WORLD HISTORY AND LANGUAGE ARTS

For this year, I had the challenge to display emotion through projects that would be shown to peers, teachers, and others outside of our school. This wasn’t much of a problem earlier because most of the projects that we did was with others and we mainly present in front of our classes or professionals within a smaller area. One project that made the most difficulty for myself was the Monologue Project and it’s implication outside of the classroom.
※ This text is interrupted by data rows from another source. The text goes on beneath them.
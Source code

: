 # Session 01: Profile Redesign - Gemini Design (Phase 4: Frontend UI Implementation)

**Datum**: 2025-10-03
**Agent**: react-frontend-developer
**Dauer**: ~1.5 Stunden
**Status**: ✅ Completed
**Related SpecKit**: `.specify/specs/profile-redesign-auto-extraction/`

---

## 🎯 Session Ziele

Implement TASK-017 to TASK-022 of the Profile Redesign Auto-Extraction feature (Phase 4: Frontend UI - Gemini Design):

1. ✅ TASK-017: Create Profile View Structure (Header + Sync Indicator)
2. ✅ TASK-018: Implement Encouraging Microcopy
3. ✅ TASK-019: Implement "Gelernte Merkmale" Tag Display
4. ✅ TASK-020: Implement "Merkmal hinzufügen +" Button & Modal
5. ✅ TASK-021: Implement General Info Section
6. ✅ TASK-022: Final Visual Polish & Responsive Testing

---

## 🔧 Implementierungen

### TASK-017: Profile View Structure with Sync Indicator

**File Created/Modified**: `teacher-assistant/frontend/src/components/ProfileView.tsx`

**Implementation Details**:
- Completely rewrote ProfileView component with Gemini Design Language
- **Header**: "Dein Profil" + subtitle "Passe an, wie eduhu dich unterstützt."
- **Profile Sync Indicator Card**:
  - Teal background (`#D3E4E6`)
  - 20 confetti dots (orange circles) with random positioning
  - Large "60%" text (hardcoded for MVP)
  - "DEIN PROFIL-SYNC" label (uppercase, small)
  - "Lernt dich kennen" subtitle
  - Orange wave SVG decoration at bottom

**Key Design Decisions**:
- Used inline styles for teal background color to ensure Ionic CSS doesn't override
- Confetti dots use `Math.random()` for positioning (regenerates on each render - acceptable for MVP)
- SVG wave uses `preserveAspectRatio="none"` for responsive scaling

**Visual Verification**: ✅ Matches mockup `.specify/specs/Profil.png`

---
       In the Monologue Project, we had to create a character from a selective country that was under or fighting against imperial rule and develop a monologue that showed their character being oppressed under their imperial rule, which depended on what country they selected. After making the script, we had to memorize and perform in front of our peers and teachers at a stage, which we were allowed to use outside of school. For the project, there was going to be a lot of emotion portrayed within our dialogue and it was going to be a challenge for me personally because as a person, I seem to be non-emotional when doing certain things and this was something I had to deal with. When dealing with this problem, I would always go back to my script for help. During the majority of this project, I went through different drafts of my script based off feedback on both the historical and illiterate sides to make it both accurate and flow smoothly.
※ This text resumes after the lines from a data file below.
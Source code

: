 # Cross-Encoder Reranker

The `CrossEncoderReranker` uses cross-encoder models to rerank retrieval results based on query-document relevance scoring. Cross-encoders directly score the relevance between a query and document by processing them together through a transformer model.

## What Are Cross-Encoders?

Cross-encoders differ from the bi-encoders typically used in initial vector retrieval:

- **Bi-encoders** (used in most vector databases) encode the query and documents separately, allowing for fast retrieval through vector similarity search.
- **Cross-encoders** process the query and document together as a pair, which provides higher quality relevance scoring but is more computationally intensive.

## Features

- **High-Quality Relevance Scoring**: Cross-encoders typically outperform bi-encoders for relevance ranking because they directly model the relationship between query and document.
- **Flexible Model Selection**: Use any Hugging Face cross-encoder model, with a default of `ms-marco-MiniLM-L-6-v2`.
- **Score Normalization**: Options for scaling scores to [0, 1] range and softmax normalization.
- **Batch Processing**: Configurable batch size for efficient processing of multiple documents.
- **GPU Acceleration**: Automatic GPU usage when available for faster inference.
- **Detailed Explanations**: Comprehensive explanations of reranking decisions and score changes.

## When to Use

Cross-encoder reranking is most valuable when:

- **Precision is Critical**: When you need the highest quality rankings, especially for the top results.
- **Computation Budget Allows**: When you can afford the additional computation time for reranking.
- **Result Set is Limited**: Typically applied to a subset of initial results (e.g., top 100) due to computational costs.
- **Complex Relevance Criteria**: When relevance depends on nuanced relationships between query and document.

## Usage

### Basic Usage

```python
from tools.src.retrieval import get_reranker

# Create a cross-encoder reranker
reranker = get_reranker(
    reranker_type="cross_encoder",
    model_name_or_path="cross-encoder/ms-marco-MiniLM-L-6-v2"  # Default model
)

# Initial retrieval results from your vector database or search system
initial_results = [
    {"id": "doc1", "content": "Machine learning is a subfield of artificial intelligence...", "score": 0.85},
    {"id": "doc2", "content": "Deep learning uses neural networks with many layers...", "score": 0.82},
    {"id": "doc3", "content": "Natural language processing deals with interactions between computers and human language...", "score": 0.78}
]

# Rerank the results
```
       For my first drafts of my script, there was parts where emotion was involved and shown, but I didn’t know how to address these parts and it ended up making the script flow as a whole, which wasn’t feeling right to me because it was lacking a personal feeling. I haven’t done a project this frontward to a large audience for a while and it wasn’t going well for me, but I would just have to try and get it to what it was in the ending. To help refurbish my script, I received different perspectives of feedback from my language and history teacher and they both gave me excellent responses to what I should do so that the performance would be realistic and also accurate to what event it took place in. When making more changes to new drafts, I also made a change to help myself with what parts would have more of an emotional pull and what parts I can easily perform.
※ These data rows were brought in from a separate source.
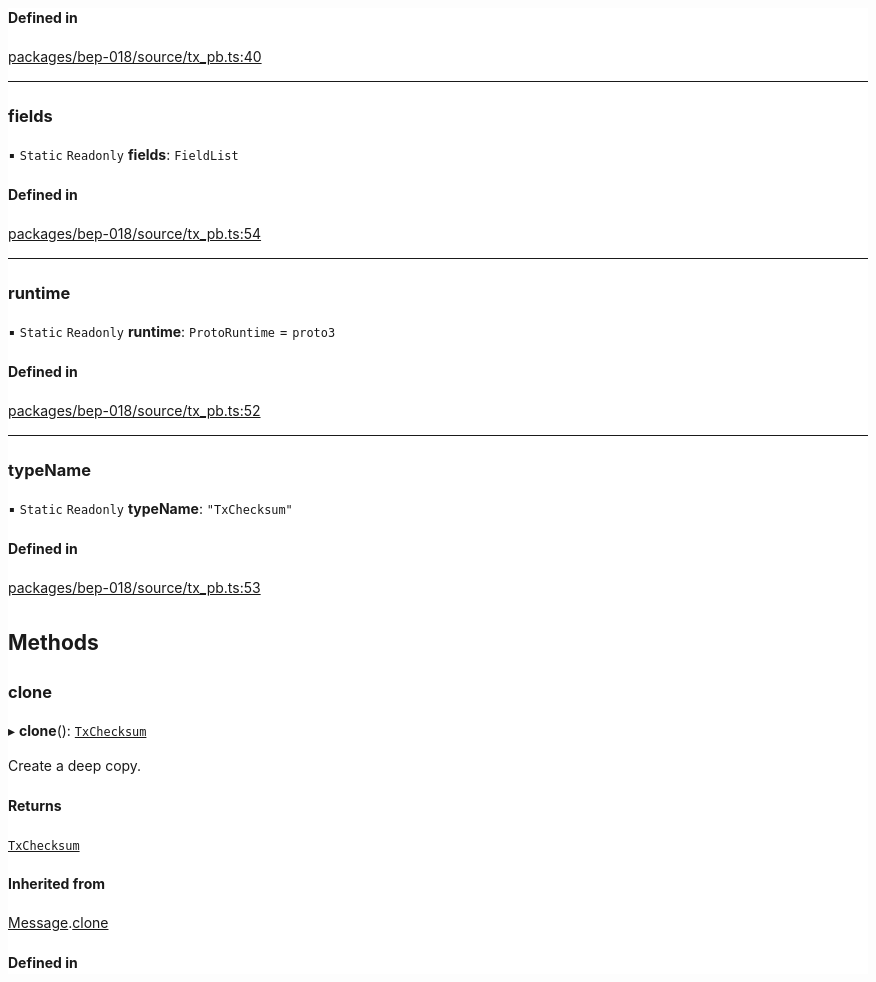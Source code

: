 #### Defined in

[packages/bep-018/source/tx_pb.ts:40](https://github.com/bearmint/bearmint/blob/main/packages/bep-018/source/tx_pb.ts#L40)

___

### fields

▪ `Static` `Readonly` **fields**: `FieldList`

#### Defined in

[packages/bep-018/source/tx_pb.ts:54](https://github.com/bearmint/bearmint/blob/main/packages/bep-018/source/tx_pb.ts#L54)

___

### runtime

▪ `Static` `Readonly` **runtime**: `ProtoRuntime` = `proto3`

#### Defined in

[packages/bep-018/source/tx_pb.ts:52](https://github.com/bearmint/bearmint/blob/main/packages/bep-018/source/tx_pb.ts#L52)

___

### typeName

▪ `Static` `Readonly` **typeName**: ``"TxChecksum"``

#### Defined in

[packages/bep-018/source/tx_pb.ts:53](https://github.com/bearmint/bearmint/blob/main/packages/bep-018/source/tx_pb.ts#L53)

## Methods

### clone

▸ **clone**(): [`TxChecksum`](TxChecksum.md)

Create a deep copy.

#### Returns

[`TxChecksum`](TxChecksum.md)

#### Inherited from

[Message](Message.md).[clone](Message.md#clone)

#### Defined in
       When looking at the final adaptations of my script, there are parts where underlining and highlighting are present so I can identify parts where the most emotion would be shown, such as anger or sadness. To also help, I would look at video examples to see how others would show emotion and tried what they were to come up with my own way to do so. In addition, there was also a performer that came in several times to help everyone prepare for our performances, but what we learned were little lessons on keeping calm and staying focused, which wasn’t a big problem for me and thought of his practices as non-reliable to what I was trying to fix. When the time came, that practice and examining really did help my performance with identifying where I needed to show emotion while still keeping my performance realistic to what a real citizen would act or feel during their times. I felt proud of what came out during the full thing. I made accomplishments throughout the whole project and with new drafts, came new opportunities for a better performance.  The audience especially looked like they enjoyed my performance, which was one of the benefits of working hard to become better.